__Task to complete__. List every line in this data where the string "when" occurs.

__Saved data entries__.

━━━━━━━━━━━━━━━━━━━━━━━━━━━━━━

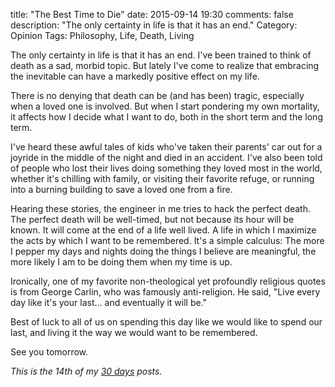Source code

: title: "The Best Time to Die"
date: 2015-09-14 19:30
comments: false
description: "The only certainty in life is that it has an end."
Category: Opinion
Tags: Philosophy, Life, Death, Living

The only certainty in life is that it has an end. I've been trained to think of death as a sad, morbid topic. But lately I've come to realize that embracing the inevitable can have a markedly positive effect on my life. 

<!-- more -->

There is no denying that death can be (and has been) tragic, especially when a loved one is involved. But when I start pondering my own mortality, it affects how I decide what I want to do, both in the short term and the long term. 

I've heard these awful tales of kids who've taken their parents' car out for a joyride in the middle of the night and died in an accident. I've also been told of people who lost their lives doing something they loved most in the world, whether it's chilling with family, or visiting their favorite refuge, or running into a burning building to save a loved one from a fire. 

Hearing these stories, the engineer in me tries to hack the perfect death. The perfect death will be well-timed, but not because its hour will be known. It will come at the end of a life well lived. A life in which I maximize the acts by which I want to be remembered. It's a simple calculus: The more I pepper my days and nights doing the things I believe are meaningful, the more likely I am to be doing them when my time is up.

Ironically, one of my favorite non-theological yet profoundly religious quotes is from George Carlin, who was famously anti-religion. He said, "Live every day like it's your last... and eventually it will be." 

Best of luck to all of us on spending this day like we would like to spend our last, and living it the way we would want to be remembered.

See you tomorrow.

_This is the 14th of my [30 days][] posts._

[30 days]: /2015/08/31/30-days/
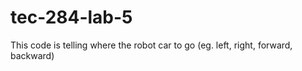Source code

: # tec-284-lab-5

This code is telling where the robot car to go (eg. left, right, forward, backward)
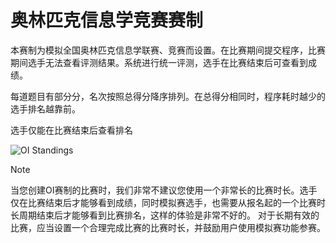﻿# 奥林匹克信息学竞赛赛制

本赛制为模拟全国奥林匹克信息学联赛、竞赛而设置。在比赛期间提交程序，比赛期间选手无法查看评测结果。系统进行统一评测，选手在比赛结束后可查看到成绩。

每道题目有部分分，名次按照总得分降序排列。在总得分相同时，程序耗时越少的选手排名越靠前。

选手仅能在比赛结束后查看排名

![OI Standings](~/images/oi-standings.png)

> [!NOTE]  
> 当您创建OI赛制的比赛时，我们非常不建议您使用一个非常长的比赛时长。选手仅在比赛结束后才能够看到成绩，同时模拟赛选手，也需要从报名起的一个比赛时长周期结束后才能够看到比赛排名，这样的体验是非常不好的。
> 对于长期有效的比赛，应当设置一个合理完成比赛的比赛时长，并鼓励用户使用模拟赛功能参赛。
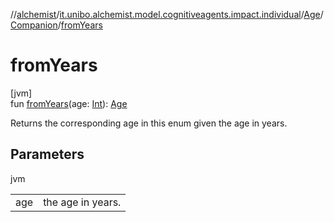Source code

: //[alchemist](../../../../index.md)/[it.unibo.alchemist.model.cognitiveagents.impact.individual](../../index.md)/[Age](../index.md)/[Companion](index.md)/[fromYears](from-years.md)

# fromYears

[jvm]\
fun [fromYears](from-years.md)(age: [Int](https://kotlinlang.org/api/latest/jvm/stdlib/kotlin/-int/index.html)): [Age](../index.md)

Returns the corresponding age in this enum given the age in years.

## Parameters

jvm

| | |
|---|---|
| age | the age in years. |
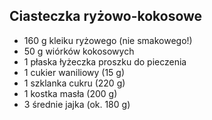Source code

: Ciasteczka ryżowo-kokosowe
--------------------------

* 160 g kleiku ryżowego (nie smakowego!)
* 50 g wiórków kokosowych
* 1 płaska łyżeczka proszku do pieczenia
* 1 cukier waniliowy (15 g)
* 1 szklanka cukru (220 g)
* 1 kostka masła (200 g)
* 3 średnie jajka (ok. 180 g)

━━━━━━━━━━━━━━━━━━━━━━━━━━━━━━

__Answer to the problem__.
There is no denying that death can be (and has been) tragic, especially when a loved one is involved. But when I start pondering my own mortality, it affects how I decide what I want to do, both in the short term and the long term. 
Hearing these stories, the engineer in me tries to hack the perfect death. The perfect death will be well-timed, but not because its hour will be known. It will come at the end of a life well lived. A life in which I maximize the acts by which I want to be remembered. It's a simple calculus: The more I pepper my days and nights doing the things I believe are meaningful, the more likely I am to be doing them when my time is up.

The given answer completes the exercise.